* _TASK REQUIREMENTS_
If a record contains a picture, skip the picture and transcribe the rest exactly.

··· PROVIDED DATA ···

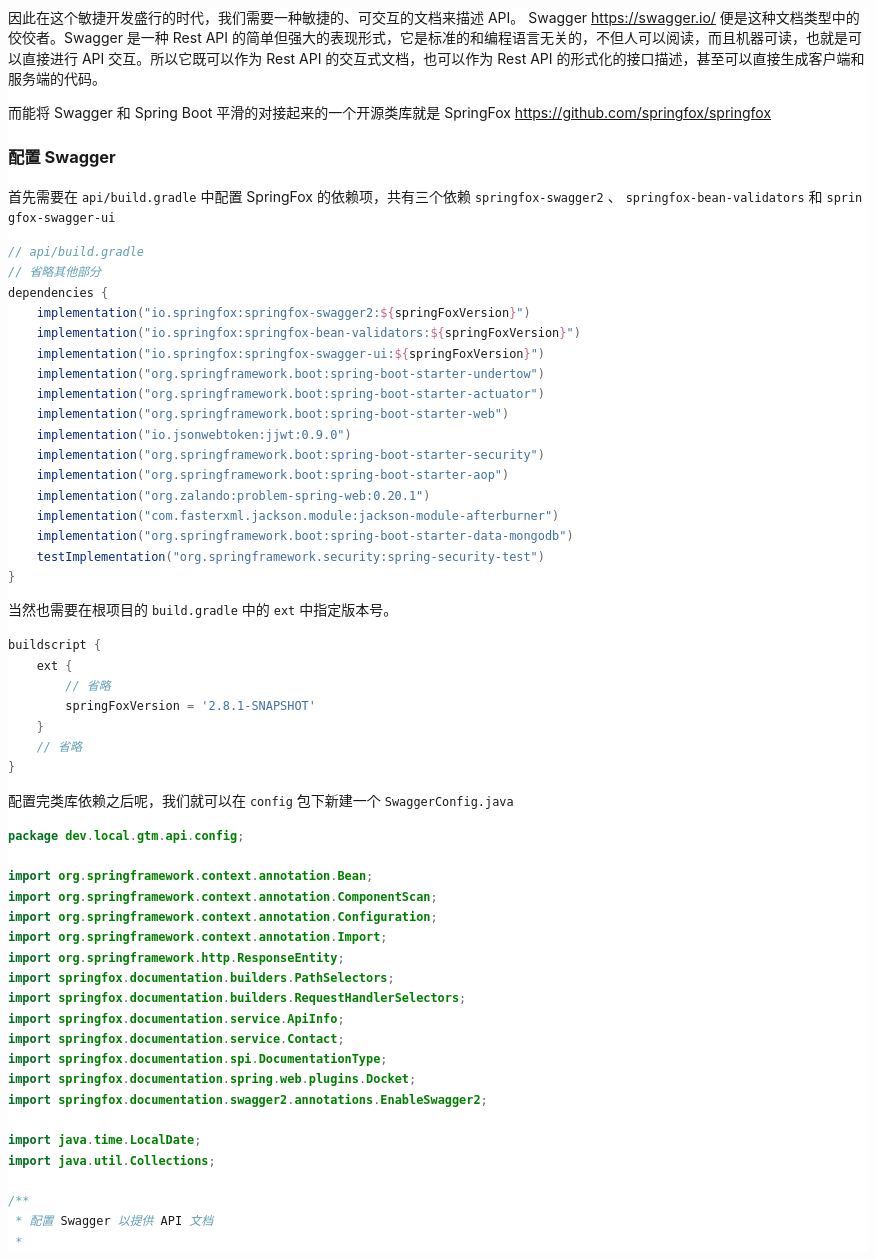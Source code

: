 因此在这个敏捷开发盛行的时代，我们需要一种敏捷的、可交互的文档来描述 API。 Swagger <https://swagger.io/> 便是这种文档类型中的佼佼者。Swagger 是一种 Rest API 的简单但强大的表现形式，它是标准的和编程语言无关的，不但人可以阅读，而且机器可读，也就是可以直接进行 API 交互。所以它既可以作为 Rest API 的交互式文档，也可以作为 Rest API 的形式化的接口描述，甚至可以直接生成客户端和服务端的代码。

而能将 Swagger 和 Spring Boot 平滑的对接起来的一个开源类库就是 SpringFox <https://github.com/springfox/springfox>

### 配置 Swagger

首先需要在 `api/build.gradle` 中配置 SpringFox 的依赖项，共有三个依赖 `springfox-swagger2` 、 `springfox-bean-validators` 和 `springfox-swagger-ui`

```groovy
// api/build.gradle
// 省略其他部分
dependencies {
    implementation("io.springfox:springfox-swagger2:${springFoxVersion}")
    implementation("io.springfox:springfox-bean-validators:${springFoxVersion}")
    implementation("io.springfox:springfox-swagger-ui:${springFoxVersion}")
    implementation("org.springframework.boot:spring-boot-starter-undertow")
    implementation("org.springframework.boot:spring-boot-starter-actuator")
    implementation("org.springframework.boot:spring-boot-starter-web")
    implementation("io.jsonwebtoken:jjwt:0.9.0")
    implementation("org.springframework.boot:spring-boot-starter-security")
    implementation("org.springframework.boot:spring-boot-starter-aop")
    implementation("org.zalando:problem-spring-web:0.20.1")
    implementation("com.fasterxml.jackson.module:jackson-module-afterburner")
    implementation("org.springframework.boot:spring-boot-starter-data-mongodb")
    testImplementation("org.springframework.security:spring-security-test")
}
```

当然也需要在根项目的 `build.gradle` 中的 `ext` 中指定版本号。

```groovy
buildscript {
    ext {
        // 省略
        springFoxVersion = '2.8.1-SNAPSHOT'
    }
    // 省略
}
```

配置完类库依赖之后呢，我们就可以在 `config` 包下新建一个 `SwaggerConfig.java`

```java
package dev.local.gtm.api.config;

import org.springframework.context.annotation.Bean;
import org.springframework.context.annotation.ComponentScan;
import org.springframework.context.annotation.Configuration;
import org.springframework.context.annotation.Import;
import org.springframework.http.ResponseEntity;
import springfox.documentation.builders.PathSelectors;
import springfox.documentation.builders.RequestHandlerSelectors;
import springfox.documentation.service.ApiInfo;
import springfox.documentation.service.Contact;
import springfox.documentation.spi.DocumentationType;
import springfox.documentation.spring.web.plugins.Docket;
import springfox.documentation.swagger2.annotations.EnableSwagger2;

import java.time.LocalDate;
import java.util.Collections;

/**
 * 配置 Swagger 以提供 API 文档
 *
```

···

* _ANSWER_
Source code

: 因此在这个敏捷开发盛行的时代，我们需要一种敏捷的、可交互的文档来描述 API。 Swagger <https://swagger.io/> 便是这种文档类型中的佼佼者。Swagger 是一种 Rest API 的简单但强大的表现形式，它是标准的和编程语言无关的，不但人可以阅读，而且机器可读，也就是可以直接进行 API 交互。所以它既可以作为 Rest API 的交互式文档，也可以作为 Rest API 的形式化的接口描述，甚至可以直接生成客户端和服务端的代码。

而能将 Swagger 和 Spring Boot 平滑的对接起来的一个开源类库就是 SpringFox <https://github.com/springfox/springfox>

### 配置 Swagger

首先需要在 `api/build.gradle` 中配置 SpringFox 的依赖项，共有三个依赖 `springfox-swagger2` 、 `springfox-bean-validators` 和 `springfox-swagger-ui`

```groovy
// api/build.gradle
// 省略其他部分
dependencies {
    implementation("io.springfox:springfox-swagger2:${springFoxVersion}")
    implementation("io.springfox:springfox-bean-validators:${springFoxVersion}")
    implementation("io.springfox:springfox-swagger-ui:${springFoxVersion}")
    implementation("org.springframework.boot:spring-boot-starter-undertow")
    implementation("org.springframework.boot:spring-boot-starter-actuator")
    implementation("org.springframework.boot:spring-boot-starter-web")
    implementation("io.jsonwebtoken:jjwt:0.9.0")
    implementation("org.springframework.boot:spring-boot-starter-security")
    implementation("org.springframework.boot:spring-boot-starter-aop")
    implementation("org.zalando:problem-spring-web:0.20.1")
    implementation("com.fasterxml.jackson.module:jackson-module-afterburner")
    implementation("org.springframework.boot:spring-boot-starter-data-mongodb")
    testImplementation("org.springframework.security:spring-security-test")
}
```

当然也需要在根项目的 `build.gradle` 中的 `ext` 中指定版本号。

```groovy
buildscript {
    ext {
        // 省略
        springFoxVersion = '2.8.1-SNAPSHOT'
    }
    // 省略
}
```

配置完类库依赖之后呢，我们就可以在 `config` 包下新建一个 `SwaggerConfig.java`

```java
package dev.local.gtm.api.config;

import org.springframework.context.annotation.Bean;
import org.springframework.context.annotation.ComponentScan;
import org.springframework.context.annotation.Configuration;
import org.springframework.context.annotation.Import;
import org.springframework.http.ResponseEntity;
import springfox.documentation.builders.PathSelectors;
import springfox.documentation.builders.RequestHandlerSelectors;
import springfox.documentation.service.ApiInfo;
import springfox.documentation.service.Contact;
import springfox.documentation.spi.DocumentationType;
import springfox.documentation.spring.web.plugins.Docket;
import springfox.documentation.swagger2.annotations.EnableSwagger2;

import java.time.LocalDate;
import java.util.Collections;

/**
 * 配置 Swagger 以提供 API 文档
 *
```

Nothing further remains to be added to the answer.